Earl, who works for a pittance at a cotton gin, doesn’t know what to do, as Coralee’s illness progresses and her behavior endangers herself and others. He’s a good soul, the salt of the earth, and illiterate, as she is. It’s a poignant portrayal, and you feel for both of them. “No — and furthermore” propels the story, as every move the three narrators make backfires. This small town, where everyone’s known each other forever, has its staunch loyalties that help people get through but also its hatreds and suspicions.

The earliest known working cotton gin, Burton, Texas, built in 1914 (courtesy Jim Evans, 2011, via Wikimedia Commons)

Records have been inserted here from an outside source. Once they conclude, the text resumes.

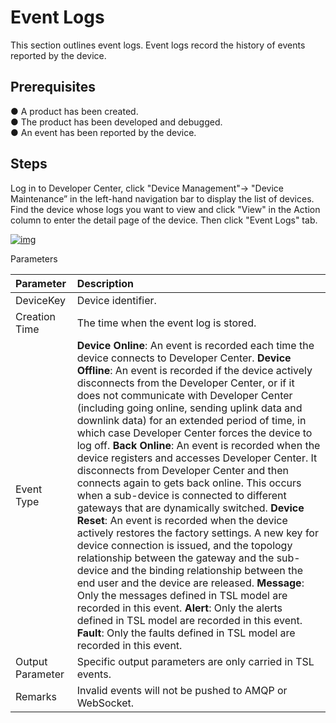# Event Logs

This section outlines event logs. Event logs record the history of events reported by the device.

## **Prerequisites**

● A product has been created.<br />
● The product has been developed and debugged.<br />
● An event has been reported by the device.

## **Steps**

Log in to Developer Center, click "Device Management"→ "Device Maintenance” in the left-hand navigation bar to display the list of devices. Find the device whose logs you want to view and click "View" in the Action column to enter the detail page of the device. Then click "Event Logs" tab.

<a data-fancybox title="img" href="/en/guide/image2022-3-9_15-12-59.png?version=1&modificationDate=1646809396000&api=v2">![img](/en/guide/image2022-3-9_15-12-59.png?version=1&modificationDate=1646809396000&api=v2)</a>



Parameters

| **Parameter**    | **Description**                                                                                                                                                                                                                                                                                                                                                                                                                                                                                                                                                                                                                                                                                                                                                                                                                                                                                                                                                                                                                                                                                                                                                                                                                                                           |
| :--------------- | :------------------------------------------------------------------------------------------------------------------------------------------------------------------------------------------------------------------------------------------------------------------------------------------------------------------------------------------------------------------------------------------------------------------------------------------------------------------------------------------------------------------------------------------------------------------------------------------------------------------------------------------------------------------------------------------------------------------------------------------------------------------------------------------------------------------------------------------------------------------------------------------------------------------------------------------------------------------------------------------------------------------------------------------------------------------------------------------------------------------------------------------------------------------------------------------------------------------------------------------------------------------------ |
| DeviceKey        | Device identifier.                                                                                                                                                                                                                                                                                                                                                                                                                                                                                                                                                                                                                                                                                                                                                                                                                                                                                                                                                                                                                                                                                                                                                                                                                                                        |
| Creation Time    | The time when the event log is stored.                                                                                                                                                                                                                                                                                                                                                                                                                                                                                                                                                                                                                                                                                                                                                                                                                                                                                                                                                                                                                                                                                                                                                                                                                                    |
| Event Type       | **Device Online**: An event is   recorded each time the device connects to Developer Center. **Device   Offline**: An event is recorded if the device actively disconnects from the   Developer Center, or if it does not communicate with Developer Center   (including going online, sending uplink data and downlink data) for an   extended period of time, in which case Developer Center forces the device to   log off. **Back Online**: An event is recorded when the device   registers and accesses Developer Center. It disconnects from Developer Center   and then connects again to gets back online. This occurs when a sub-device is   connected to different gateways that are dynamically switched. **Device   Reset**: An event is recorded when the device actively restores the factory   settings. A new key for device connection is issued, and the topology   relationship between the gateway and the sub-device and the binding   relationship between the end user and the device are released. **Message**:   Only the messages defined in TSL model are recorded in this event. **Alert**:   Only the alerts defined in TSL model are recorded in this event. **Fault**:   Only the faults defined in TSL model are recorded in this event. |
| Output Parameter | Specific output parameters are only carried in TSL events.                                                                                                                                                                                                                                                                                                                                                                                                                                                                                                                                                                                                                                                                                                                                                                                                                                                                                                                                                                                                                                                                                                                                                                                                                |
| Remarks          | Invalid events   will not be pushed to AMQP or WebSocket.                                                                                                                                                                                                                                                                                                                                                                                                                                                                                                                                                                                                                                                                                                                                                                                                                                                                                                                                                                                                                                                                                                                                                                                                                 |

However, the one hatred Paradise lacks is racial. No Black characters live or work here, apparently, nor do any of the three narrators even refer to Blacks. The omission, though it simplifies the storytelling and allows the focus to remain on the principals’ concerns, makes me wonder why Pope chose that approach. I hope it’s not to protect her characters, so they don’t seem “dislikable” — a cardinal sin in book publishing, these days.
Several crucial scenes take place in a bar, and that too tests belief — not in the latter part of the novel, which occurs twenty years and more after the shooting, but in 1926, when Prohibition ruled the land. Along the same lines, somehow World War II escapes notice or mention, which gives the impression that Paradise must be hermetically sealed.
Finally, the narrative takes a couple too many twists in its latter stages, not always believably. And I think Pope wants the reader to see Leroy, who can’t leave the shooting or the sheriff’s abuses of power alone, as the villain here. He’s a whistleblower who neglects his family, yes, and not all his reasons for pursuing his cause are altruistic. But should he really leave well enough alone? And as the only character who stands up to evil, he has my admiration — especially if the alternative is just to keep his head down and tend his own garden.
Disclaimer: I obtained my reading copy of this book from the public library.